A hospitalist is a physician who specializes in the care of hospitalized patients.
“We created the first-ever surgical hospitalist program in Acadiana,” Callecod said. “It’s the first 24-hours, 365-days-a-year, Lafayette General-based surgeon program.”
The hospital contracted with five local surgeons to allow the hospital to provide 24-hour surgical coverage, he said.
Callecod said the hospital also spent about $500,000 renovating and improving its graduate medical education administrative offices and its resident on-call office, which includes sleeping rooms and a lounge.
The hospital also contracted with three apartment complexes to provide housing for residents. By 2014, it plans to complete its own housing complex off of Girard Park and Hospital Drives, Callecod said.
A total of 16 new, first-year residents began their training at both sites on Monday, with eight training in family medicine and eight training in internal medicine.

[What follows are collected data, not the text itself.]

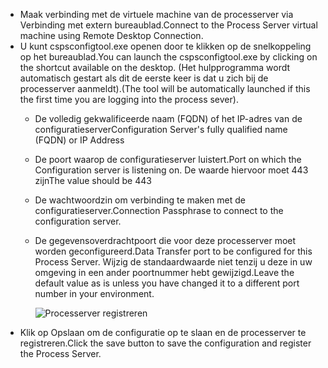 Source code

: * <span data-ttu-id="a8fac-101">Maak verbinding met de virtuele machine van de processerver via Verbinding met extern bureaublad.</span><span class="sxs-lookup"><span data-stu-id="a8fac-101">Connect to the Process Server virtual machine using Remote Desktop Connection.</span></span>
* <span data-ttu-id="a8fac-102">U kunt cspsconfigtool.exe openen door te klikken op de snelkoppeling op het bureaublad.</span><span class="sxs-lookup"><span data-stu-id="a8fac-102">You can launch the cspsconfigtool.exe by clicking on the shortcut available on the desktop.</span></span> <span data-ttu-id="a8fac-103">(Het hulpprogramma wordt automatisch gestart als dit de eerste keer is dat u zich bij de processerver aanmeldt).</span><span class="sxs-lookup"><span data-stu-id="a8fac-103">(The tool will be automatically launched if this the first time you are logging into the process sever).</span></span>
  - <span data-ttu-id="a8fac-104">De volledig gekwalificeerde naam (FQDN) of het IP-adres van de configuratieserver</span><span class="sxs-lookup"><span data-stu-id="a8fac-104">Configuration Server's fully qualified name (FQDN) or IP Address</span></span>
  - <span data-ttu-id="a8fac-105">De poort waarop de configuratieserver luistert.</span><span class="sxs-lookup"><span data-stu-id="a8fac-105">Port on which the Configuration server is listening on.</span></span> <span data-ttu-id="a8fac-106">De waarde hiervoor moet 443 zijn</span><span class="sxs-lookup"><span data-stu-id="a8fac-106">The value should be 443</span></span>
  - <span data-ttu-id="a8fac-107">De wachtwoordzin om verbinding te maken met de configuratieserver.</span><span class="sxs-lookup"><span data-stu-id="a8fac-107">Connection Passphrase to connect to the configuration server.</span></span>
  - <span data-ttu-id="a8fac-108">De gegevensoverdrachtpoort die voor deze processerver moet worden geconfigureerd.</span><span class="sxs-lookup"><span data-stu-id="a8fac-108">Data Transfer port to be configured for this Process Server.</span></span> <span data-ttu-id="a8fac-109">Wijzig de standaardwaarde niet tenzij u deze in uw omgeving in een ander poortnummer hebt gewijzigd.</span><span class="sxs-lookup"><span data-stu-id="a8fac-109">Leave the default value as is unless you have changed it to a different port number in your environment.</span></span>

    ![Processerver registreren](./media/site-recovery-vmware-register-process-server/register-ps.png)
* <span data-ttu-id="a8fac-111">Klik op Opslaan om de configuratie op te slaan en de processerver te registreren.</span><span class="sxs-lookup"><span data-stu-id="a8fac-111">Click the save button to save the configuration and register the Process Server.</span></span>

At Lafayette General, physicians, nurses and hospital staff lined the main hallway of the hospital’s entrance Monday morning, applauding the 22 first-, second-, and third-year residents as they entered their new training ground.
The two sites combined have 84 residency positions. The expansion of the graduate medical education program in Lafayette allowed the addition of residents in anesthesiology, obstetrics/gynecology, orthopedics, surgery and otorhinolaryngology (ENT).
For some of the positions, the new doctors serve a two- to four-month rotation and are replaced by another rotating resident from another training hospital.
Lafayette General took over management of the former UMC last week as part of a $15.8 million annual, long-term lease agreement with the state Department of Health and Hospitals and LSU. The former public hospital will continue to serve as a safety net hospital, providing care to the uninsured and underinsured.
The opportunity to train at a private hospital and a safety net hospital provides a broader experience for residents to train in a private hospital setting with different physician perspectives and a “wealth of resources available,” said Dr. Anu Tammareddi, a second-year internal medicine resident.
Tammareddi trained last year at UMC and began her second-year of her residency at Lafayette General on Monday.
“I’m excited and glad that Lafayette General was able to do this because I didn’t know what would have happened to our patients or to our program,” she said. The increase in the number of residency spots enabled University Hospital to reopen its orthopedic clinic, which closed due to state budget cuts at the public hospital last year.
The clinic reopened last week, in anticipation of the residents’ arrival, said Jared Stark, CEO of University Hospital & Clinics.
In time, clinical services that were either reduced or stripped away by budget cuts at the public hospital in the past few years will be restored, Callecod said.